The data storage structure is shown in the following diagram.

Block

A block is the basic unit used for data storage within LSM. The default block size is 256 KiB. Only valid data is marked in each data block at a granularity of 4 KiB. When exchanging data between the capacity tier and the cache tier, only the valid data in the block is exchanged. A data block (extent) consists of multiple blocks.

Data block

A data block (extent) is the basic unit managed by Meta. A volume is divided into multiple fixed-size data blocks, which are stored in the LSM. In ABS, processes like data recovery, migration, and redirect-on-write are all performed at the data block level. The logical size of a data block is fixed at 256 MiB, while the actual space it occupies depends on the redundancy policy, provisioning method, and the actual data size it carries.

The types of data blocks include VExtent, LExtent, and PExtent. The data block table records attribute information for data blocks corresponding to logical areas within the volume.

  • VExtent (Volume Extent)

    A volume data block represents a specific data area within a volume and defines how this data area is accessed, such as whether copy-on-write operations are performed. The VExtent is a resource exclusive to each volume and is not shared among other volumes. In the ABS system, VExtent identifies data blocks within a volume and, by establishing a mapping relationship with LExtent, indirectly links them to the underlying physically stored data blocks.

  • LExtent (Logical Extent)

    LExtent represents a data block with a size not exceeding 256 MiB. LExtent connects user I/O requests with the underlying physical storage. I/O requests from users are converted into access requests for LExtent. LExtent does not directly correspond to physical space; instead, it points to specific physical data blocks (PExtent) through its identifiers Lid and LEpoch.

  • PExtent (Physical Extent)

    PExtent, which refers to the data block actually stored on the physical disk.
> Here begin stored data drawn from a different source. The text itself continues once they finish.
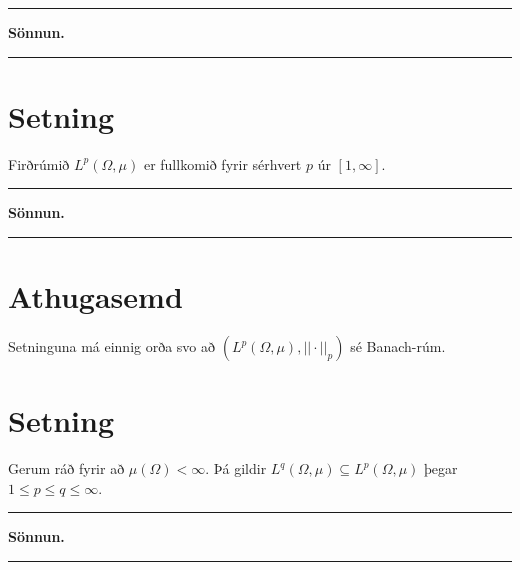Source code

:\documentclass[]{book}
\begin{document}
\begin{center}\rule{0.5\linewidth}{\linethickness}\end{center}

\textbf{Sönnun.}

\begin{center}\rule{0.5\linewidth}{\linethickness}\end{center}

\hypertarget{setning-71}{%
\section*{Setning}\label{setning-71}}

Firðrúmið \(L^p(\Omega,\mu)\) er fullkomið fyrir sérhvert \(p\) úr \([1,\infty]\).

\begin{center}\rule{0.5\linewidth}{\linethickness}\end{center}

\textbf{Sönnun.}

\begin{center}\rule{0.5\linewidth}{\linethickness}\end{center}

\hypertarget{athugasemd-5}{%
\section*{Athugasemd}\label{athugasemd-5}}

Setninguna má einnig orða svo að \((L^p(\Omega,\mu), ||\cdot||_p)\) sé Banach-rúm.

\hypertarget{setning-72}{%
\section*{Setning}\label{setning-72}}

Gerum ráð fyrir að \(\mu(\Omega) < \infty\). Þá gildir \(L^q(\Omega,\mu)\subseteq L^p(\Omega, \mu)\) þegar \(1\leq p \leq q \leq \infty\).

\begin{center}\rule{0.5\linewidth}{\linethickness}\end{center}

\textbf{Sönnun.}

\begin{center}\rule{0.5\linewidth}{\linethickness}\end{center}
\end{document}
Based on the different storage locations, PExtent can be classified into the performance extent of the cache layer and the capacity extent of the capacity tier. These extents serve as the actual carriers of data blocks in the underlying physical storage. They can be distributed across different nodes independently and adopt different storage policies.

The relationship between VExtent, LExtent, and PExtent is illustrated in the following diagram:

VExtent is the logical partition unit of a volume, dividing user data into multiple fixed-size areas. LExtent associates user logical data with underlying physical data blocks. One LExtent may map to one or more VExtents (in cases of cloning or snapshot creation, different volumes' VExtents can point to the same LExtent). Each LExtent then maps through PExtent to the actual physical data blocks stored in the cache tier or capacity tier. Therefore, a logical-to-physical mapping relationship is formed between VExtent, LExtent, and PExtent, providing efficient data sharing and flexible storage management capabilities.

Striping

Striping refers to dividing continuous data into equal-sized stripes and distributing each stripe across different physical disks whenever possible, so as to fully utilize the I/O capabilities of multiple disks. In ABS, the stripe number can be set to 1, 2, 4, or 8 (default value). The stripe size is fixed at 256 KiB and cannot be changed. Striping can fully exploit the advantages of multiple physical disks working in parallel. The more stripes, the higher the degree of parallelism. Particularly, when the stripe number matches the average number of physical disks per node, the performance of sequential I/O improves significantly.

Volume

A volume is the most basic data structure provided by ABS for external access. It can correspond to an iSCSI LUN and serves as the basic unit for operations such as snapshotting, cloning, and rollback.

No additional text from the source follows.